----- Extracted data

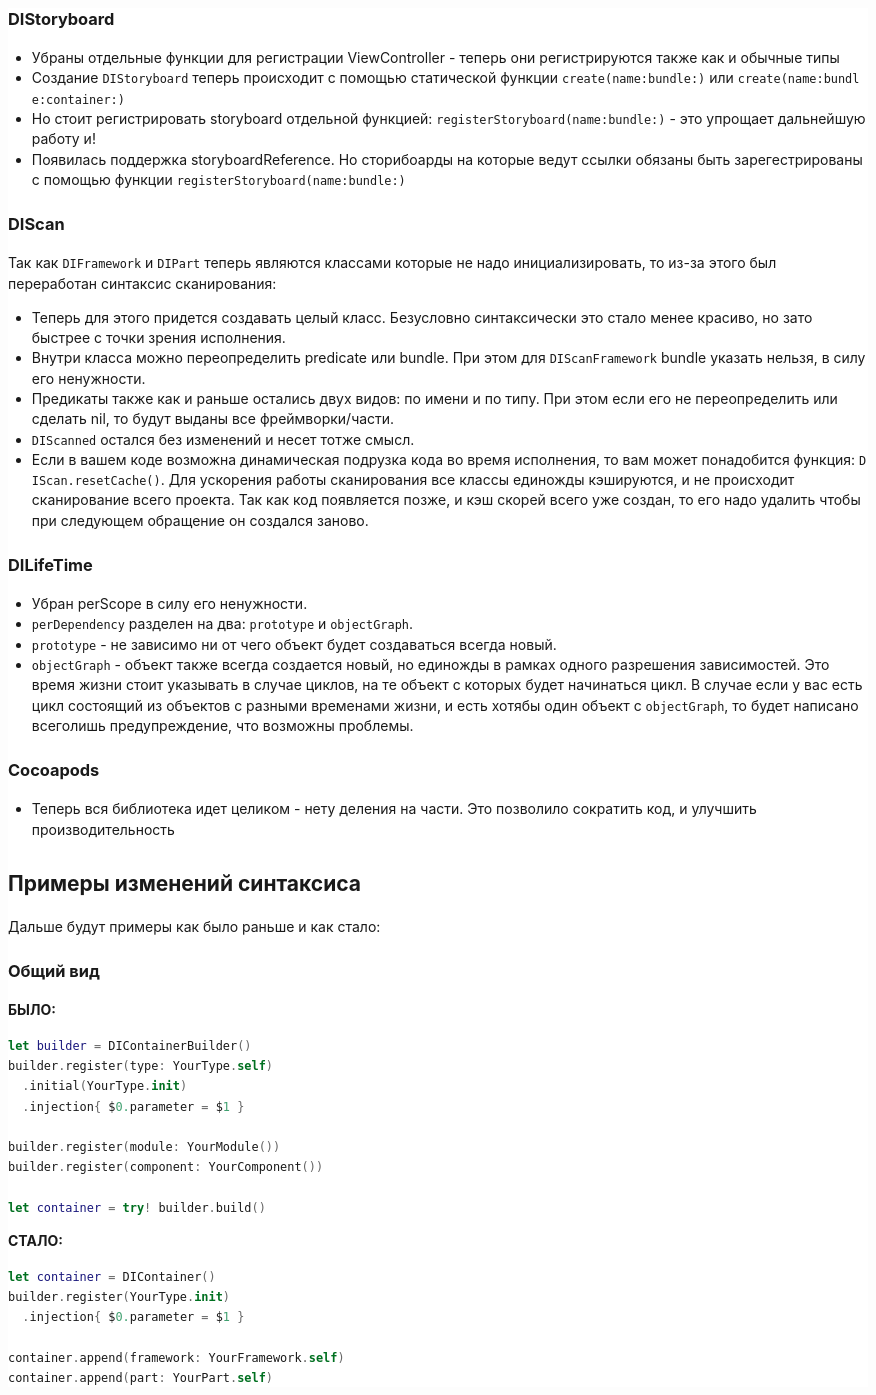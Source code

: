 ### DIStoryboard
* Убраны отдельные функции для регистрации ViewController - теперь они регистрируются также как и обычные типы
* Создание `DIStoryboard` теперь происходит с помощью статической функции `create(name:bundle:)` или `create(name:bundle:container:)`
* Но стоит регистрировать storyboard отдельной функцией: `registerStoryboard(name:bundle:)` - это упрощает дальнейшую работу и!
* Появилась поддержка storyboardReference. Но сторибоарды на которые ведут ссылки обязаны быть зарегестрированы с помощью функции `registerStoryboard(name:bundle:)`

### DIScan
Так как `DIFramework` и `DIPart` теперь являются классами которые не надо инициализировать, то из-за этого был переработан синтаксис сканирования:
* Теперь для этого придется создавать целый класс. Безусловно синтаксически это стало менее красиво, но зато быстрее с точки зрения исполнения.
* Внутри класса можно переопределить predicate или bundle. При этом для `DIScanFramework` bundle указать нельзя, в силу его ненужности.
* Предикаты также как и раньше остались двух видов: по имени и по типу. При этом если его не переопределить или сделать nil, то будут выданы все фреймворки/части.
* `DIScanned` остался без изменений и несет тотже смысл.
* Если в вашем коде возможна динамическая подрузка кода во время исполнения, то вам может понадобится функция: `DIScan.resetCache()`. Для ускорения работы сканирования все классы единожды кэшируются, и не происходит сканирование всего проекта. Так как код появляется позже, и кэш скорей всего уже создан, то его надо удалить чтобы при следующем обращение он создался заново.

### DILifeTime
* Убран perScope в силу его ненужности.
* `perDependency` разделен на два: `prototype` и `objectGraph`.
* `prototype` - не зависимо ни от чего объект будет создаваться всегда новый.
* `objectGraph` - объект также всегда создается новый, но единожды в рамках одного разрешения зависимостей. Это время жизни стоит указывать в случае циклов, на те объект с которых будет начинаться цикл. В случае если у вас есть цикл состоящий из объектов с разными временами жизни, и есть хотябы один объект с `objectGraph`, то будет написано всеголишь предупреждение, что возможны проблемы.

### Cocoapods
* Теперь вся библиотека идет целиком - нету деления на части. Это позволило сократить код, и улучшить производительность

## Примеры изменений синтаксиса
Дальше будут примеры как было раньше и как стало:

### Общий вид
**БЫЛО:**
```Swift
let builder = DIContainerBuilder()
builder.register(type: YourType.self)
  .initial(YourType.init)
  .injection{ $0.parameter = $1 }

builder.register(module: YourModule())
builder.register(component: YourComponent())

let container = try! builder.build()
```
**СТАЛО:**
```Swift
let container = DIContainer()
builder.register(YourType.init)
  .injection{ $0.parameter = $1 }

container.append(framework: YourFramework.self)
container.append(part: YourPart.self)
```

----------

Count every line in the listing above where the string "функции" occurs, and report the count and nothing more.

3